┌────────
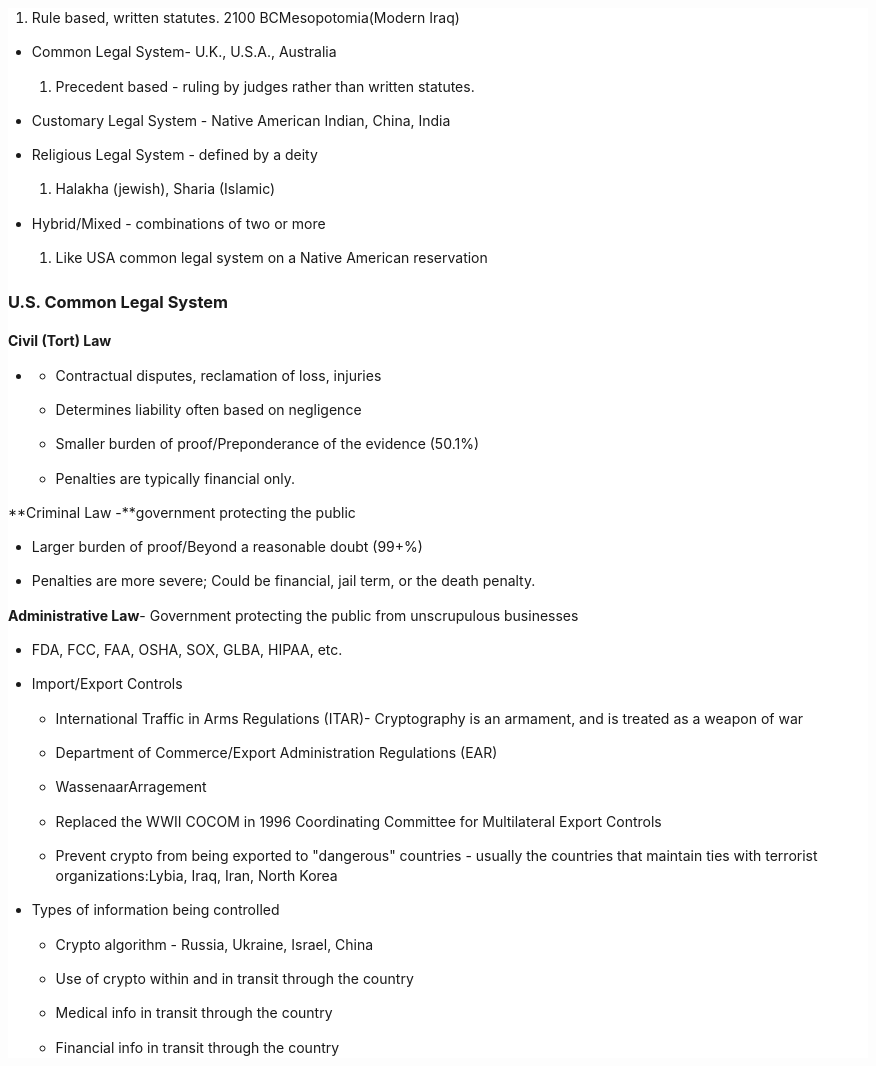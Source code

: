   1. Rule based, written statutes. 2100 BCMesopotomia\(Modern Iraq\)

* Common Legal System- U.K., U.S.A., Australia

  1. Precedent based - ruling by judges rather than written statutes.

* Customary Legal System - Native American Indian, China, India

* Religious Legal System - defined by a deity

  1. Halakha \(jewish\), Sharia \(Islamic\)

* Hybrid/Mixed - combinations of two or more

  1. Like USA common legal system on a Native American reservation

### U.S. Common Legal System

**Civil \(Tort\) Law**

* * Contractual disputes, reclamation of loss, injuries

  * Determines liability often based on negligence

  * Smaller burden of proof/Preponderance of the evidence \(50.1%\)

  * Penalties are typically financial only.

**Criminal Law -**government protecting the public

* Larger burden of proof/Beyond a reasonable doubt \(99+%\)

* Penalties are more severe; Could be financial, jail term, or the death penalty.

**Administrative Law**- Government protecting the public from unscrupulous businesses

* FDA, FCC, FAA, OSHA, SOX, GLBA, HIPAA, etc.

* Import/Export Controls

  * International Traffic in Arms Regulations \(ITAR\)- Cryptography is an armament, and is treated as a weapon of war

  * Department of Commerce/Export Administration Regulations \(EAR\)

  * WassenaarArragement

  * Replaced the WWII COCOM in 1996 Coordinating Committee for Multilateral Export Controls

  * Prevent crypto from being exported to "dangerous" countries - usually the countries that maintain ties with terrorist organizations:Lybia, Iraq, Iran, North Korea

* Types of information being controlled

  * Crypto algorithm - Russia, Ukraine, Israel, China

  * Use of crypto within and in transit through the country

  * Medical info in transit through the country

  * Financial info in transit through the country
└────────
Exactly as written, restate the lines above from the opening line through the one holding "1. Like USA", omitting the pictures.

Source code

:   1. Rule based, written statutes. 2100 BCMesopotomia\(Modern Iraq\)

* Common Legal System- U.K., U.S.A., Australia

  1. Precedent based - ruling by judges rather than written statutes.

* Customary Legal System - Native American Indian, China, India

* Religious Legal System - defined by a deity

  1. Halakha \(jewish\), Sharia \(Islamic\)

* Hybrid/Mixed - combinations of two or more

  1. Like USA common legal system on a Native American reservation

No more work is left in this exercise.